Start of Supplied information

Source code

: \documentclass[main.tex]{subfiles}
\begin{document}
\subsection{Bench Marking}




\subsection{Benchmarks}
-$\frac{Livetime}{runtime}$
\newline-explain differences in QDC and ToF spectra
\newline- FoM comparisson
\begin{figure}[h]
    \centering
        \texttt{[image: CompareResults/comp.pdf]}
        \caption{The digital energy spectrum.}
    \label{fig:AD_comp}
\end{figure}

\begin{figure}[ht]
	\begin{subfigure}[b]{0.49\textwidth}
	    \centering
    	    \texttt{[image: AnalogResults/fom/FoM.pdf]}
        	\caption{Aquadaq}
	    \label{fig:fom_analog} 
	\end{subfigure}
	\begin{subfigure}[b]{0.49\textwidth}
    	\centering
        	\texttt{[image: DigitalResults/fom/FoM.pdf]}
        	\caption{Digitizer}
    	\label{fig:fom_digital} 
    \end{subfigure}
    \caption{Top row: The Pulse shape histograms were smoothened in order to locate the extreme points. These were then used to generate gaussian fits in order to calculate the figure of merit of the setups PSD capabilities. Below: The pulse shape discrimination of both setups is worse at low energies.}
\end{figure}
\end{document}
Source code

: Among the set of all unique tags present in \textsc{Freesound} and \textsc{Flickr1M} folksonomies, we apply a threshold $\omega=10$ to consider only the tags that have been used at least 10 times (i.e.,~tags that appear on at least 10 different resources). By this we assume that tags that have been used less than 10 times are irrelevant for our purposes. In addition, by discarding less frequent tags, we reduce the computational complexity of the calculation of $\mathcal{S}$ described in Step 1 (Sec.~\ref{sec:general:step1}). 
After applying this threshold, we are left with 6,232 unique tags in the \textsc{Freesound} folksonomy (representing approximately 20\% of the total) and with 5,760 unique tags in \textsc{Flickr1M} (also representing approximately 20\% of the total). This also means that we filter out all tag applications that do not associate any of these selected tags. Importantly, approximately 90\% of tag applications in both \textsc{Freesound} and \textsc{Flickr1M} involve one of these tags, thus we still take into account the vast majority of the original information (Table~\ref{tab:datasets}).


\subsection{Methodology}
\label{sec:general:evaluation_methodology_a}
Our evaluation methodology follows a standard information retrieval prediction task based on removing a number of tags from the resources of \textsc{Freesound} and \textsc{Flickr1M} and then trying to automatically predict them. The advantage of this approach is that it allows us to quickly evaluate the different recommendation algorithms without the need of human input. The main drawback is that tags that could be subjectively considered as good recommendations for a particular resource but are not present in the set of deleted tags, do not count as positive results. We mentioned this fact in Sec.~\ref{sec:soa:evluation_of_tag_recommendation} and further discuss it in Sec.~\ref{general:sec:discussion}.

End of Supplied information

* **Task statement**:
All lines of the data above must be repeated exactly.

* **Exercise output**:
Source code

: \documentclass[main.tex]{subfiles}
\begin{document}
\subsection{Bench Marking}




\subsection{Benchmarks}
-$\frac{Livetime}{runtime}$
\newline-explain differences in QDC and ToF spectra
\newline- FoM comparisson
\begin{figure}[h]
    \centering
        \texttt{[image: CompareResults/comp.pdf]}
        \caption{The digital energy spectrum.}
    \label{fig:AD_comp}
\end{figure}

\begin{figure}[ht]
	\begin{subfigure}[b]{0.49\textwidth}
	    \centering
    	    \texttt{[image: AnalogResults/fom/FoM.pdf]}
        	\caption{Aquadaq}
	    \label{fig:fom_analog} 
	\end{subfigure}
	\begin{subfigure}[b]{0.49\textwidth}
    	\centering
        	\texttt{[image: DigitalResults/fom/FoM.pdf]}
        	\caption{Digitizer}
    	\label{fig:fom_digital} 
    \end{subfigure}
    \caption{Top row: The Pulse shape histograms were smoothened in order to locate the extreme points. These were then used to generate gaussian fits in order to calculate the figure of merit of the setups PSD capabilities. Below: The pulse shape discrimination of both setups is worse at low energies.}
\end{figure}
\end{document}
Source code

: Among the set of all unique tags present in \textsc{Freesound} and \textsc{Flickr1M} folksonomies, we apply a threshold $\omega=10$ to consider only the tags that have been used at least 10 times (i.e.,~tags that appear on at least 10 different resources). By this we assume that tags that have been used less than 10 times are irrelevant for our purposes. In addition, by discarding less frequent tags, we reduce the computational complexity of the calculation of $\mathcal{S}$ described in Step 1 (Sec.~\ref{sec:general:step1}). 
After applying this threshold, we are left with 6,232 unique tags in the \textsc{Freesound} folksonomy (representing approximately 20\% of the total) and with 5,760 unique tags in \textsc{Flickr1M} (also representing approximately 20\% of the total). This also means that we filter out all tag applications that do not associate any of these selected tags. Importantly, approximately 90\% of tag applications in both \textsc{Freesound} and \textsc{Flickr1M} involve one of these tags, thus we still take into account the vast majority of the original information (Table~\ref{tab:datasets}).


\subsection{Methodology}
\label{sec:general:evaluation_methodology_a}
Our evaluation methodology follows a standard information retrieval prediction task based on removing a number of tags from the resources of \textsc{Freesound} and \textsc{Flickr1M} and then trying to automatically predict them. The advantage of this approach is that it allows us to quickly evaluate the different recommendation algorithms without the need of human input. The main drawback is that tags that could be subjectively considered as good recommendations for a particular resource but are not present in the set of deleted tags, do not count as positive results. We mentioned this fact in Sec.~\ref{sec:soa:evluation_of_tag_recommendation} and further discuss it in Sec.~\ref{general:sec:discussion}.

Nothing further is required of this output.